**AIM OF THE EXERCISE:** Beginning with the line that holds "Chen's semi-automate approach" in the data below, give again every line through the one that holds "first aid. What", exactly as written.

**MATERIAL SUPPLIED:**
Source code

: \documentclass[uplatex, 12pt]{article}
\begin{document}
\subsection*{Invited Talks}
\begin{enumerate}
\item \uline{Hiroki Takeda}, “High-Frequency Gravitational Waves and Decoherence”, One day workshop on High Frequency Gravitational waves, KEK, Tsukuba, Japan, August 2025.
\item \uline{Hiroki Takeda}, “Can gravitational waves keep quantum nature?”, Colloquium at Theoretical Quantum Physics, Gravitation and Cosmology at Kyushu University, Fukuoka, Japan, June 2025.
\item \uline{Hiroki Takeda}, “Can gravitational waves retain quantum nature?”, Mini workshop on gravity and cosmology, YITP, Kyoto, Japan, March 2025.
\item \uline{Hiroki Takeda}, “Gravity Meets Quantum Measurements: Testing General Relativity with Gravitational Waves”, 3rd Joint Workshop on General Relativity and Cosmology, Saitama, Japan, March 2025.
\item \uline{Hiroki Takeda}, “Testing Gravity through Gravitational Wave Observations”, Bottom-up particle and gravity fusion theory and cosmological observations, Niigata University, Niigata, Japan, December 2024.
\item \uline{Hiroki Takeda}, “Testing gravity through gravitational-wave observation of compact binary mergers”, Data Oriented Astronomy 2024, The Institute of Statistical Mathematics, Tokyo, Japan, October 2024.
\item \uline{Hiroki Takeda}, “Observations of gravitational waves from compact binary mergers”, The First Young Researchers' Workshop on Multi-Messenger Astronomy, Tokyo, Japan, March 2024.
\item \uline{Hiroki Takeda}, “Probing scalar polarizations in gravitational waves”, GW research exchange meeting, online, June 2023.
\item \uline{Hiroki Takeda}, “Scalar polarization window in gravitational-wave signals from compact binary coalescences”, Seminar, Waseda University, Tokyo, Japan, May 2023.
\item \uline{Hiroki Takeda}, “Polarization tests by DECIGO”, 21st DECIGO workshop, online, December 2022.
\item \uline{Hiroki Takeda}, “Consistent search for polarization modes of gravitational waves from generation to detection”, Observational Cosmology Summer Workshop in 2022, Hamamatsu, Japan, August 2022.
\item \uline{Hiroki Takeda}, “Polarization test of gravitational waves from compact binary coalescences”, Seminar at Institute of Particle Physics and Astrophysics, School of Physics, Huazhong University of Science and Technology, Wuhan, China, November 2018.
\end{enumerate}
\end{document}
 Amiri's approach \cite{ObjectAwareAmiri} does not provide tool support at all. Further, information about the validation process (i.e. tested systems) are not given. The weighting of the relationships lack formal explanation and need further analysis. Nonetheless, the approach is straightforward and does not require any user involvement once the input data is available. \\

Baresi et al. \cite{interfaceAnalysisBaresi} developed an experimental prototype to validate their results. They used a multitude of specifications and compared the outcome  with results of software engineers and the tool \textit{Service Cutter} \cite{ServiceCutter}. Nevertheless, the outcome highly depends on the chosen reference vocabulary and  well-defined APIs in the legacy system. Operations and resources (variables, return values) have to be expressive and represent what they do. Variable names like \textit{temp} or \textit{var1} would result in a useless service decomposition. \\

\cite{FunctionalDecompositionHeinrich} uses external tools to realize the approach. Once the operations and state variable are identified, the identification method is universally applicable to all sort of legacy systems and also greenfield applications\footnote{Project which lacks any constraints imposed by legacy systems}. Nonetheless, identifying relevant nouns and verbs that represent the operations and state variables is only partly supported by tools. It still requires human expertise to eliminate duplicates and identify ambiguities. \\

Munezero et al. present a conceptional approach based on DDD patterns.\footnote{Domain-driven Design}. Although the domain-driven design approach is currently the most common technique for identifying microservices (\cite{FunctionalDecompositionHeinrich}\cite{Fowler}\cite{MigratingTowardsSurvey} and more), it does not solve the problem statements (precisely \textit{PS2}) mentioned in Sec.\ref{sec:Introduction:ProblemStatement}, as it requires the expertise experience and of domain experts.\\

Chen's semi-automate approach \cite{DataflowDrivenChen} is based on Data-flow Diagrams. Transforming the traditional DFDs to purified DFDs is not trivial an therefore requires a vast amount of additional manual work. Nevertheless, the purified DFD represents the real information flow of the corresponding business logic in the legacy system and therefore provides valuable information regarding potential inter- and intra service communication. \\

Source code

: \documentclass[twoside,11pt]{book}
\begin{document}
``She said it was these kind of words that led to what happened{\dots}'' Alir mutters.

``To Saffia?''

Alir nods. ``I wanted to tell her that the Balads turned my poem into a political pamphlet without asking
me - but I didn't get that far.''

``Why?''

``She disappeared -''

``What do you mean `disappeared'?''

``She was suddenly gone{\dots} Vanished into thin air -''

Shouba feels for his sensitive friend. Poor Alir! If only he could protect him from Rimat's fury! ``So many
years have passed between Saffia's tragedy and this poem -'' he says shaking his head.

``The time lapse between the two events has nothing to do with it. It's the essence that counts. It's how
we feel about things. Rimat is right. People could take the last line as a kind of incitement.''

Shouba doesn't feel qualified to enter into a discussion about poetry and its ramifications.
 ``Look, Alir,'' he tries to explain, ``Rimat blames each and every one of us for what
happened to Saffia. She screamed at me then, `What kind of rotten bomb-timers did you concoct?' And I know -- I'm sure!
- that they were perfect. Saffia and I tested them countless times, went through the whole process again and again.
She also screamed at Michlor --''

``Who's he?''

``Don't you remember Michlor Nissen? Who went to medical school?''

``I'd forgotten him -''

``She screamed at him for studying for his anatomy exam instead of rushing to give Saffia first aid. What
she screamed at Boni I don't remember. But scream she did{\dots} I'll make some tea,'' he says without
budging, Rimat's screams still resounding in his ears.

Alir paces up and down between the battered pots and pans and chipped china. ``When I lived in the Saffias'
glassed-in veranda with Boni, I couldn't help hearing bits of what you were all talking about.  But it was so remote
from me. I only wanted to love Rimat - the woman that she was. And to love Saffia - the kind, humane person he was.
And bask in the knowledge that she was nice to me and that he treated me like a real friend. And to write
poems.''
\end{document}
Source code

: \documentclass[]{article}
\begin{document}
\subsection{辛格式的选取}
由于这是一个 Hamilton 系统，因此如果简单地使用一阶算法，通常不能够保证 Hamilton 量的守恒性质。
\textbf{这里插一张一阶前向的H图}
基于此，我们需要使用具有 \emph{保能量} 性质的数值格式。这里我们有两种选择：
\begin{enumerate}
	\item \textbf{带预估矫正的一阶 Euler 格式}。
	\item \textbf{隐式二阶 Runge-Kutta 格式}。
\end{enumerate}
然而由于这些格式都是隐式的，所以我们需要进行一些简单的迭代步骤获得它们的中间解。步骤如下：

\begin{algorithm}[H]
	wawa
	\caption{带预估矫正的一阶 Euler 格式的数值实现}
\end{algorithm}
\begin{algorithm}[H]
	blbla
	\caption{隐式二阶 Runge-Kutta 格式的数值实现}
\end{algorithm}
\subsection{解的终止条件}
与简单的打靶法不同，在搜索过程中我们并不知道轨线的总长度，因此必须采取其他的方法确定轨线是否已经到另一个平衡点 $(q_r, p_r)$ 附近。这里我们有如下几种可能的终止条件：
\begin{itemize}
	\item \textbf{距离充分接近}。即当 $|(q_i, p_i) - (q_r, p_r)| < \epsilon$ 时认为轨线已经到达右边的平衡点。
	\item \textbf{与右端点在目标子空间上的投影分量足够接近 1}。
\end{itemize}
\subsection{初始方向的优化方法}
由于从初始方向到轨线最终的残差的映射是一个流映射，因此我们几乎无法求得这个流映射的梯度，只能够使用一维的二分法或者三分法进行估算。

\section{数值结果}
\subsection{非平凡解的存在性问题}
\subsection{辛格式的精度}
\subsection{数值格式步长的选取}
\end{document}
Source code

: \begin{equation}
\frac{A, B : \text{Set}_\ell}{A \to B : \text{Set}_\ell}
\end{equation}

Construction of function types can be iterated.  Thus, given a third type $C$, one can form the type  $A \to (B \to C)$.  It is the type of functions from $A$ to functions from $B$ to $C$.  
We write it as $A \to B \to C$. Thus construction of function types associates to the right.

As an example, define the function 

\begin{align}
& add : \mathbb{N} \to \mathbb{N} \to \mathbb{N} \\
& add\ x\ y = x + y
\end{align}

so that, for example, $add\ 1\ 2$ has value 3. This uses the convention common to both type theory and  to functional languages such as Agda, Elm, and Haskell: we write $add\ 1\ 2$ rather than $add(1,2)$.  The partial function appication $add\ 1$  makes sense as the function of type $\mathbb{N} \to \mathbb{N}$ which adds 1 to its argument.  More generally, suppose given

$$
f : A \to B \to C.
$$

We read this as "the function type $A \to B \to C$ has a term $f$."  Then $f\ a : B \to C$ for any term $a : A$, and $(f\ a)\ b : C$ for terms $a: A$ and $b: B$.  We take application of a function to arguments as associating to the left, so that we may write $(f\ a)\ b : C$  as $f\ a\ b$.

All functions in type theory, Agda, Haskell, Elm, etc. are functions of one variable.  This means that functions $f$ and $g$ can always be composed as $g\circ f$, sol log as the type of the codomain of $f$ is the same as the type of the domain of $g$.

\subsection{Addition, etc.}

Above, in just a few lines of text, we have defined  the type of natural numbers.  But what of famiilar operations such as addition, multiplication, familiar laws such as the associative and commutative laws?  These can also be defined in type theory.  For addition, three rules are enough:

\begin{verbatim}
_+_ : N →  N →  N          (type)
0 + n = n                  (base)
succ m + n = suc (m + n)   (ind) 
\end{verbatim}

**ANSWER TO THIS EXERCISE:**
Chen's semi-automate approach \cite{DataflowDrivenChen} is based on Data-flow Diagrams. Transforming the traditional DFDs to purified DFDs is not trivial an therefore requires a vast amount of additional manual work. Nevertheless, the purified DFD represents the real information flow of the corresponding business logic in the legacy system and therefore provides valuable information regarding potential inter- and intra service communication. \\

Source code

: \documentclass[twoside,11pt]{book}
\begin{document}
``She said it was these kind of words that led to what happened{\dots}'' Alir mutters.

``To Saffia?''

Alir nods. ``I wanted to tell her that the Balads turned my poem into a political pamphlet without asking
me - but I didn't get that far.''

``Why?''

``She disappeared -''

``What do you mean `disappeared'?''

``She was suddenly gone{\dots} Vanished into thin air -''

Shouba feels for his sensitive friend. Poor Alir! If only he could protect him from Rimat's fury! ``So many
years have passed between Saffia's tragedy and this poem -'' he says shaking his head.

``The time lapse between the two events has nothing to do with it. It's the essence that counts. It's how
we feel about things. Rimat is right. People could take the last line as a kind of incitement.''

Shouba doesn't feel qualified to enter into a discussion about poetry and its ramifications.
 ``Look, Alir,'' he tries to explain, ``Rimat blames each and every one of us for what
happened to Saffia. She screamed at me then, `What kind of rotten bomb-timers did you concoct?' And I know -- I'm sure!
- that they were perfect. Saffia and I tested them countless times, went through the whole process again and again.
She also screamed at Michlor --''

``Who's he?''

``Don't you remember Michlor Nissen? Who went to medical school?''

``I'd forgotten him -''

``She screamed at him for studying for his anatomy exam instead of rushing to give Saffia first aid. What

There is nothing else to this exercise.